The latest wave of attacks, one of the heaviest bombardments since the war began last February, left three dead and more than 17 injured.
It also came despite repeated warnings to Russia that attacks on civilians and civilian infrastructure are being investigated as potential war crimes.
Blasts were also reported in Kharkviv, Odesa, lviv, and Zhytomyr.
Ukraine’s Ministry of Defence later said that it had successfully intercepted 54 of the 69 missiles launched by Russia during the offensive.
It had earlier been reported that 120 missiles had been launched, including cruise missiles fired from Russian warships in the Black Sea. A number of Iranian so-called Kamikaze drones were also allegedly deployed.
Ukrainian Brigadier General Oleksiy Hromov said the strikes had been targeted at energy infrastructure across the entire country.
Two homes in Kyiv were damaged by debris from missiles which had been shot down by the city’s air defences, according to the city military administration. Vitaliy Klitschko, Kyiv’s mayor, said 16 missiles were destroyed.
In the southern region of Mykolaiv, Governor Vitaly Kim wrote that five missiles were intercepted, while Lviv’s Mayor Andriy Sadovy said several explosions had been heard in the western city.
In the Odesa region, regional leader Maksym Marchenko reported that 21 missiles were shot down. Missile fragments had hit a residential building, but the occupants had emerged unscathed, he added.
And in a village in the western region of Ivano-Frankivsk, a senior adviser to President Volodymyr Zelenskyy claimed a missile had crashed into a resident’s home but miraculously not exploded.
Mykhailo Podolyak described the attacks as “evil” and accused Russia of seeking “to destroy critical infrastructure and kill civilians en masse.”
Moscow has been denying targeting Ukrainian civilians, but President Putin recently admitted that Russian forces had been hitting power plants.
International observers, including French President Macron, have said the targeting of energy facilities could constitute a war crime.
British attorney Nigel Povoas, lead prosecutor for the International Mobile Justice teams, has been visiting sites over the course of the winter, and is in no doubt that Russia is targeting civilians, in clear contravention of international law.
Speaking back in October, he said: “Even the claimed widespread attacks on energy and communications infrastructure appear to have minimal impact on military operations and maximum impact on the health, suffering and spread of terror within the civilian population with winter approaching.”
The latest Russian barrage also came as the head of Ukraine’s spy agency speculated that the two sides have reached a stalemate on the battlefield.
Kyrylo Budanov, in an interview with the BBC, said both sides were deadlocked, and that neither were able to make any significant advances.
“The situation is just stuck,” Budanov told the BBC “It doesn’t move.”
Ukraine is hoping that the arrival of promised new weaponry from its allies will enable it to push the Russian forces back, and further erode confidence in Putin’s “special military operation.”
“We can’t defeat them in all directions comprehensively.

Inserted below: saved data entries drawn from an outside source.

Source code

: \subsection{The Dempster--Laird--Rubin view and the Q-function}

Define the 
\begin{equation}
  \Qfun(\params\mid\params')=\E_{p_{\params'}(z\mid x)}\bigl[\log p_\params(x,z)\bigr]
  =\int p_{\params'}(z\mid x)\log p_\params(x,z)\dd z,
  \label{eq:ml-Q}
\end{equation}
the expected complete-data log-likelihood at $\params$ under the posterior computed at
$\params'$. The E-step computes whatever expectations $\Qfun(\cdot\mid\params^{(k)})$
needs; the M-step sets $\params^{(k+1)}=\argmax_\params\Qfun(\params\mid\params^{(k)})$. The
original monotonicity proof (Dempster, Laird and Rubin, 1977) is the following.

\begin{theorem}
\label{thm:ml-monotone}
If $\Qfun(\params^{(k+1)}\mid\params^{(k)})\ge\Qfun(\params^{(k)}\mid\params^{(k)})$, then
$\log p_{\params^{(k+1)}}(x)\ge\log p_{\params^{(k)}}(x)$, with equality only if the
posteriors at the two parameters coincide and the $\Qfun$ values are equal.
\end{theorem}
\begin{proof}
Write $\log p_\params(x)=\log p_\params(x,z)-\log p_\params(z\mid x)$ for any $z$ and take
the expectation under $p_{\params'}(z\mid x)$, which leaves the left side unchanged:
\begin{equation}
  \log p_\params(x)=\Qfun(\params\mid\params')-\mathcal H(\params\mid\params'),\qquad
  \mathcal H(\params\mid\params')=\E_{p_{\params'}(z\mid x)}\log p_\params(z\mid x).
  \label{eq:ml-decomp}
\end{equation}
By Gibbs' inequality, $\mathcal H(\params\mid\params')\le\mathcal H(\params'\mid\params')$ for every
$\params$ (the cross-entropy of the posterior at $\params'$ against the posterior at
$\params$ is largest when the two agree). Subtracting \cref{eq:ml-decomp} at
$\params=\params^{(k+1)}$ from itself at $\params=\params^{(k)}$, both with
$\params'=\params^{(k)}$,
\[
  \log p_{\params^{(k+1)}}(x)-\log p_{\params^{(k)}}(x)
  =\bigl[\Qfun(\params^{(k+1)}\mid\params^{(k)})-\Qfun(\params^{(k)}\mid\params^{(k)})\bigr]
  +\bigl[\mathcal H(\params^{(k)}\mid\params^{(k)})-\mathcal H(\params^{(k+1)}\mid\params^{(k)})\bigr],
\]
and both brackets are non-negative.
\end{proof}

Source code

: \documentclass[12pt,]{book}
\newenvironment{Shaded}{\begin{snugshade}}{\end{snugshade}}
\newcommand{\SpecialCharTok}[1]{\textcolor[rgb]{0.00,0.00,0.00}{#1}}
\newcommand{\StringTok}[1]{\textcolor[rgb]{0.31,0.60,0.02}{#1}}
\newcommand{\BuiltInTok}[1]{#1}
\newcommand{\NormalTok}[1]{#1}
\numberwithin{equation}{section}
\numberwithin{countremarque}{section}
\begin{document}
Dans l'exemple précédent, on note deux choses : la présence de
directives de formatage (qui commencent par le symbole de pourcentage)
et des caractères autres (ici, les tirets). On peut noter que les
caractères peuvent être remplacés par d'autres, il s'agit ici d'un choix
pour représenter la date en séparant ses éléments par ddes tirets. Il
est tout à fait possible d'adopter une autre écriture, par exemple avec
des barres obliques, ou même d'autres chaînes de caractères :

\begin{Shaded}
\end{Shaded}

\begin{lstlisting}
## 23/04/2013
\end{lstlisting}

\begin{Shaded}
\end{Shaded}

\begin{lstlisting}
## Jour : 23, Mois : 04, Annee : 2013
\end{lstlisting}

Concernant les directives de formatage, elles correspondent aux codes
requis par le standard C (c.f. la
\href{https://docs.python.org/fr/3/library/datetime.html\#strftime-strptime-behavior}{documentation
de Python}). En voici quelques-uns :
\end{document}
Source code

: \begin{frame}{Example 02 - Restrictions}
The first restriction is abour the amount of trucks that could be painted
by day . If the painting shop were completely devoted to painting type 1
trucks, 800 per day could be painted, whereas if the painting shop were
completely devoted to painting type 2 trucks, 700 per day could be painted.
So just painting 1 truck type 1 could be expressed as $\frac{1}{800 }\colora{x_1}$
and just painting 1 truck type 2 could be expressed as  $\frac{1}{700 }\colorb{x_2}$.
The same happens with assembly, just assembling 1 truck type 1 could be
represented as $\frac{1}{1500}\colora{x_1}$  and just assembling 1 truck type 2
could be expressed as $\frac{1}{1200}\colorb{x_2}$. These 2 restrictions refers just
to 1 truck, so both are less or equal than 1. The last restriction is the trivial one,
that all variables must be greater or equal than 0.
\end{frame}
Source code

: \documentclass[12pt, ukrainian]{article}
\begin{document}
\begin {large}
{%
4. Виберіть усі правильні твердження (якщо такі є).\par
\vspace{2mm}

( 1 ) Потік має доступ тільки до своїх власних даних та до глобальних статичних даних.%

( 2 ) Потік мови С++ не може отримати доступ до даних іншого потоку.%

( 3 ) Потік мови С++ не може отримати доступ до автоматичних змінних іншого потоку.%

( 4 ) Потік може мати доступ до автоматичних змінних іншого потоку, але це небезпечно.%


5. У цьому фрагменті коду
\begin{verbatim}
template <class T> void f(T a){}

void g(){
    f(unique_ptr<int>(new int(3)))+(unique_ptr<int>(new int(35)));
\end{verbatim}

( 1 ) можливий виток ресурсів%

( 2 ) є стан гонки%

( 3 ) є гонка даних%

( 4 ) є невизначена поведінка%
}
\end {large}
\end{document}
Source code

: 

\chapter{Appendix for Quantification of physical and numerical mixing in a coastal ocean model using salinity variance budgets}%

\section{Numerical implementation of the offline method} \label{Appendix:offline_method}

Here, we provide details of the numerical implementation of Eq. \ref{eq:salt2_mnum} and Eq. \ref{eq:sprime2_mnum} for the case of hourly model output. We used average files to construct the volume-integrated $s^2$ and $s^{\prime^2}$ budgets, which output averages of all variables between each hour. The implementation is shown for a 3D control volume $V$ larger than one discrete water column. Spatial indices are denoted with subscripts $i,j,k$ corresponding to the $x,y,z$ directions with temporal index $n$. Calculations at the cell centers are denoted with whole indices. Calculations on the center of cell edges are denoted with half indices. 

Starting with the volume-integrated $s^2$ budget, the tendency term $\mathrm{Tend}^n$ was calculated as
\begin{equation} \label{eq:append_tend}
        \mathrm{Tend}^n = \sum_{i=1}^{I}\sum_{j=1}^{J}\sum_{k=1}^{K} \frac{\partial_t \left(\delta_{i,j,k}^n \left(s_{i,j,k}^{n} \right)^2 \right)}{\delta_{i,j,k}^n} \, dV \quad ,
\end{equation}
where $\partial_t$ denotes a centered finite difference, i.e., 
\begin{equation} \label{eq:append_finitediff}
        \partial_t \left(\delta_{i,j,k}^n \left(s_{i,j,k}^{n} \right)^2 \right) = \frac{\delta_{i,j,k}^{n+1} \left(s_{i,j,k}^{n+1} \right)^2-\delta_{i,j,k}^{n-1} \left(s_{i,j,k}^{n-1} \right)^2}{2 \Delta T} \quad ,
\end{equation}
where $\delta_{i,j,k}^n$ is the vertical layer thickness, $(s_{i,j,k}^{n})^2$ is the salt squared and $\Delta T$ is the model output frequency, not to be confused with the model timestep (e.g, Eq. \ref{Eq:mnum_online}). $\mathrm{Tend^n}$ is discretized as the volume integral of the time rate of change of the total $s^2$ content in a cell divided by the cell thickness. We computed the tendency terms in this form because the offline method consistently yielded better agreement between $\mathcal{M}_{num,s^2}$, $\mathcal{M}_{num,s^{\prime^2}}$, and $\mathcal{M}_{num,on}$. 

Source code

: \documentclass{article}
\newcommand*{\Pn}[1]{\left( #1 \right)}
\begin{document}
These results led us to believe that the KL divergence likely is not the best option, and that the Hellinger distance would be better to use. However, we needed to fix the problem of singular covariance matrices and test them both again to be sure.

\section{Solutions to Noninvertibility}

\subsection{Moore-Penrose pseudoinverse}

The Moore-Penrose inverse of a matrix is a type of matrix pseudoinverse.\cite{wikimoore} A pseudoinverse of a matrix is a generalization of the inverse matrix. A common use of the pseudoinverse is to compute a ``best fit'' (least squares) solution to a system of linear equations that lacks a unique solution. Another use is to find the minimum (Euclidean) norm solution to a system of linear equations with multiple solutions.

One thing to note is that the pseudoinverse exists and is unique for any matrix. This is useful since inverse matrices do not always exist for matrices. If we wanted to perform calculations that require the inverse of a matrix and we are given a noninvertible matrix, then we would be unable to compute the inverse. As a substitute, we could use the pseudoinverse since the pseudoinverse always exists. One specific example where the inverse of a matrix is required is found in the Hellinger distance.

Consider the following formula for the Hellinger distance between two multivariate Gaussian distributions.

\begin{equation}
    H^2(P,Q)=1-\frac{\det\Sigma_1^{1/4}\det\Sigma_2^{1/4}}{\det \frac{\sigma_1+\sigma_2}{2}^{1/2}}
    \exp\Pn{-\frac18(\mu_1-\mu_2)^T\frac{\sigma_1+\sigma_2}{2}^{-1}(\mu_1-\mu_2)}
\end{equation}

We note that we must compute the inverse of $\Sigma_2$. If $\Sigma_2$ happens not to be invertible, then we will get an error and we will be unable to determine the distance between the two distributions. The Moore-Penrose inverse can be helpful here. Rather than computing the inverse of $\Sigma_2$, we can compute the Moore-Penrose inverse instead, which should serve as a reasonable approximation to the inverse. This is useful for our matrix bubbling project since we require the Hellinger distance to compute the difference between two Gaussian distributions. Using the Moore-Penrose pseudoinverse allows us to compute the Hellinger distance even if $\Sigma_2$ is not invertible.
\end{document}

Neither can they,” he said. “We’re very much looking forward to new weapons supplies, and to the arrival of more advanced weapons.”
Budanov also dismissed reports that Belarus was poised to send platoons from its 48,000 strong army into Ukraine.
He claimed that Belarussian society would not countenance further involvement in the war (it has been allowing Russian forces to launch attacks from Belarus), and that there were serious doubts concerning the preparedness of its army.
“That’s why President Lukashenko is taking all steps to prevent a disaster for his country,” he said.